From this rises Majumdar’s radical new idea of “contra-disciplinarity”, that is, the pursuit of a discipline that is different to the point of being even incompatible with one’s primary interest or subject—such as the programme of dual majors of music and computer science as introduced in Stanford.

This contra-disciplinarity, Majumdar asserts, is the best model of liberal art-science education, and also its exciting future. “Contra-disciplinarity is a liberal arts principle, since the liberal arts are less about immersion in a specific discipline (though it is about that too) and more about mastering a key set of life skills that do not come exclusively from any one discipline or even from a neighbouring set of disciplines. A liberal arts-science education involves something of an intellectual democracy where different epistemic forms, backed by the different intelligences, live and thrive,” he elucidates.

The need of the hour, he feels, is a “disruptive” rather than an “integrative” model of college education, which juxtaposes disparate intelligences and does not try to integrate them into a single narrative.

Research and teaching

The author points to a critical flaw in the Indian education system, that is, “consumption of knowledge” does not culminate in “production of knowledge”. The purpose of academic higher education is to gradually shift from being a consumer of knowledge to emerge as a producer of knowledge through original research. In the Indian educational system, he says, consumption and production of knowledge “are more or less unrelated affairs”.

A good research university is one that builds its faculty “on a certain assumption of inseparability between research and teaching”.

The primary reason for the existence of a gulf between learning and production of knowledge in India is the colonial legacy of education that the country has inherited and preserved. “How is it that the arts came to develop in such an inartistic manner at so many leading Indian universities? How did English literature, considered a cornerstone of the liberal arts, become the shadow of a competitive exam subject, complete with question banks, coaching manuals, and endless cycles of rote-learning?” he asks. The answer lies in the university system established by the colonial masters to facilitate administrative work. It was an education system “meant to be an effective factory of government clerks and bureaucrats”, Majumdar says.

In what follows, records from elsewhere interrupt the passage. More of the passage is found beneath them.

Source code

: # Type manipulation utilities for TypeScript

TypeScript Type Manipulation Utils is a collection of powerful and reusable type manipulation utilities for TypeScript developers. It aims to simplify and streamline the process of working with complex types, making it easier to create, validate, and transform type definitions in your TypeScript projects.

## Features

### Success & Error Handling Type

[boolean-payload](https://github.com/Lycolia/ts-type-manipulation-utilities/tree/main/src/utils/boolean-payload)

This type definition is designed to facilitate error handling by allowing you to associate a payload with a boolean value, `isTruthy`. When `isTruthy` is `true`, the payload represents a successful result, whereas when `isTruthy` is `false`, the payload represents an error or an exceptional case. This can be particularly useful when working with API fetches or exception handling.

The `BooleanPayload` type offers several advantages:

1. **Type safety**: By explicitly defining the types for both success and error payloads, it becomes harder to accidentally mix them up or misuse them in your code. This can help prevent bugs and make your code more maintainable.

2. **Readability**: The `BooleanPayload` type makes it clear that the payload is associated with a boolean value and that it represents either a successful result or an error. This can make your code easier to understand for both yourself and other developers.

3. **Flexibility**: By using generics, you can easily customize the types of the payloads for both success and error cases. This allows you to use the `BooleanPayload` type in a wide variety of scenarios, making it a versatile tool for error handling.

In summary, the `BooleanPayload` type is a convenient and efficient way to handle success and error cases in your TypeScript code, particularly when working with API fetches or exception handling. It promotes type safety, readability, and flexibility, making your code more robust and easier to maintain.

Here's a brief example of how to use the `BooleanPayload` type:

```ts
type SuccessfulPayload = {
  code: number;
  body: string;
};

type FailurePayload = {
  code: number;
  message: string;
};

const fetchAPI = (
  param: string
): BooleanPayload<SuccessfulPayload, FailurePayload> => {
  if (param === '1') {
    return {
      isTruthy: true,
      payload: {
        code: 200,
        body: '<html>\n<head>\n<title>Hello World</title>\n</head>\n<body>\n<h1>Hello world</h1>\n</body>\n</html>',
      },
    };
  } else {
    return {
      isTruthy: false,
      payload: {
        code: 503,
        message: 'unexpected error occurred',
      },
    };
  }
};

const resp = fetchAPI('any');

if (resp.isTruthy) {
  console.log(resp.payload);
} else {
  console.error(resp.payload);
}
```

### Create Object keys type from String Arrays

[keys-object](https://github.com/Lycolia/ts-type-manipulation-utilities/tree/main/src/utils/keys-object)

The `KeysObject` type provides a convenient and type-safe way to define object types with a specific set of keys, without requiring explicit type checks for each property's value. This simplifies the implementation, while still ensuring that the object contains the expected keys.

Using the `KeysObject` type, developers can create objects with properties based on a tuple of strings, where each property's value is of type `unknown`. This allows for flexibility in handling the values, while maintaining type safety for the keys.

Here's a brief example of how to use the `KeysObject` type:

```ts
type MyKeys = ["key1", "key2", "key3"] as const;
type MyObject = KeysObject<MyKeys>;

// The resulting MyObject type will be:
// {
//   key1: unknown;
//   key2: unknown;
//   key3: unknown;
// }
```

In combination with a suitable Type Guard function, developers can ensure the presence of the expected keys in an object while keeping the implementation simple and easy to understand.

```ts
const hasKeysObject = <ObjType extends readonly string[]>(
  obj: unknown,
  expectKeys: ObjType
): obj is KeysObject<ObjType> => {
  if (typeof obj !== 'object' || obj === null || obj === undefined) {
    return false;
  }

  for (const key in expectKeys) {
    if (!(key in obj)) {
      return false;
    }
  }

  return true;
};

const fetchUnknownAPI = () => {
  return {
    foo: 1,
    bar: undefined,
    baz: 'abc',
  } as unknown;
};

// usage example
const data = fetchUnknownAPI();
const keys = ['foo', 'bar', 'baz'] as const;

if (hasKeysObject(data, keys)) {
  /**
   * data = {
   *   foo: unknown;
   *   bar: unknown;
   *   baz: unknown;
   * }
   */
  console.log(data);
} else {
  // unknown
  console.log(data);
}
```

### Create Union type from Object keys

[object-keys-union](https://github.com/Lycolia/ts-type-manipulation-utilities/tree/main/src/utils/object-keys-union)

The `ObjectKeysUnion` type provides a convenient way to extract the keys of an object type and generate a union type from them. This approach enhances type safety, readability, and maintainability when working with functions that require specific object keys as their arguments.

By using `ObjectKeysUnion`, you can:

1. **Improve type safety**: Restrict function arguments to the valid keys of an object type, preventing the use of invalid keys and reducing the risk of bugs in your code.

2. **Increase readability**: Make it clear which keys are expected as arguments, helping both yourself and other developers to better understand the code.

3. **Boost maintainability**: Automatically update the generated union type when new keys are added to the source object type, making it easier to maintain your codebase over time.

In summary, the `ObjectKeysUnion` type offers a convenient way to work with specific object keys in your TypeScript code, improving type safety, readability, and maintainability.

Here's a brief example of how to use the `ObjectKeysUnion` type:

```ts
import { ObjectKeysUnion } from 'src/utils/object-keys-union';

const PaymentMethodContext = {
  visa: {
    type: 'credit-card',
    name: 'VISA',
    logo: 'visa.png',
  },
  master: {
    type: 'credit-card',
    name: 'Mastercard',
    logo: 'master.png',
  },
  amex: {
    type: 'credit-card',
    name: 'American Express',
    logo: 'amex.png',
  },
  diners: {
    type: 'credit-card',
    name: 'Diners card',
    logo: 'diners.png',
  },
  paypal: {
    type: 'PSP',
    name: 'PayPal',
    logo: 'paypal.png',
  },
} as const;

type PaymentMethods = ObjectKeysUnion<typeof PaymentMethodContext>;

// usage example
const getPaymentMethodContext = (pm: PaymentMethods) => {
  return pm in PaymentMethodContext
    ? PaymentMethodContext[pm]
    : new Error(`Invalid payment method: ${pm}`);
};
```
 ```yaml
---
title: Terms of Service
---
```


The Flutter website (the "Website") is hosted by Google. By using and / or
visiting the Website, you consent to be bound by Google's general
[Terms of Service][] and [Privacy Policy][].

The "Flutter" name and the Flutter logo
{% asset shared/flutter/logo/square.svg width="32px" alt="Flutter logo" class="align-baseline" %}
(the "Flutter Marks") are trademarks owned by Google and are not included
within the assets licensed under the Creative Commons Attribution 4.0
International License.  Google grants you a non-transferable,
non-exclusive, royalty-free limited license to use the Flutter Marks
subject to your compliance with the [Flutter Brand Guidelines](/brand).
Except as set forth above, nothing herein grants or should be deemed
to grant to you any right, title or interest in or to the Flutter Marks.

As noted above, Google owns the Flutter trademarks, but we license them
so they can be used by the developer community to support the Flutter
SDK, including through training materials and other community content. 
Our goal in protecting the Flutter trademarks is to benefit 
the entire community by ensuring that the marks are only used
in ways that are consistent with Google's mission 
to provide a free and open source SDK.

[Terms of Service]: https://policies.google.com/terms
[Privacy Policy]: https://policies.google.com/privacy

The book deals with abstract theories and ground realities of the present scenario in the field of higher education and the historical factors that brought this about.

Majumdar's scholarship and experience as an academic have enriched the content of the book, but if it does not sound like a drab policy document or a forbidding academic book, it is because Majumdar the novelist keeps the narrative lucid, witty and sometimes playful, even as he analyses serious issues. He draws upon his personal experiences, stories from history and fables, which along with his vast knowledge of the subject, help establish a point in a manner that everyone can understand.

It is a book that talks at once to academics, education councillors, policymakers, students and parents, and, indeed, anyone interested in knowing the status of higher education not just in India but abroad as well.

In that sense, the book serves as a guide of sorts to the student community as well as policymakers and educationists.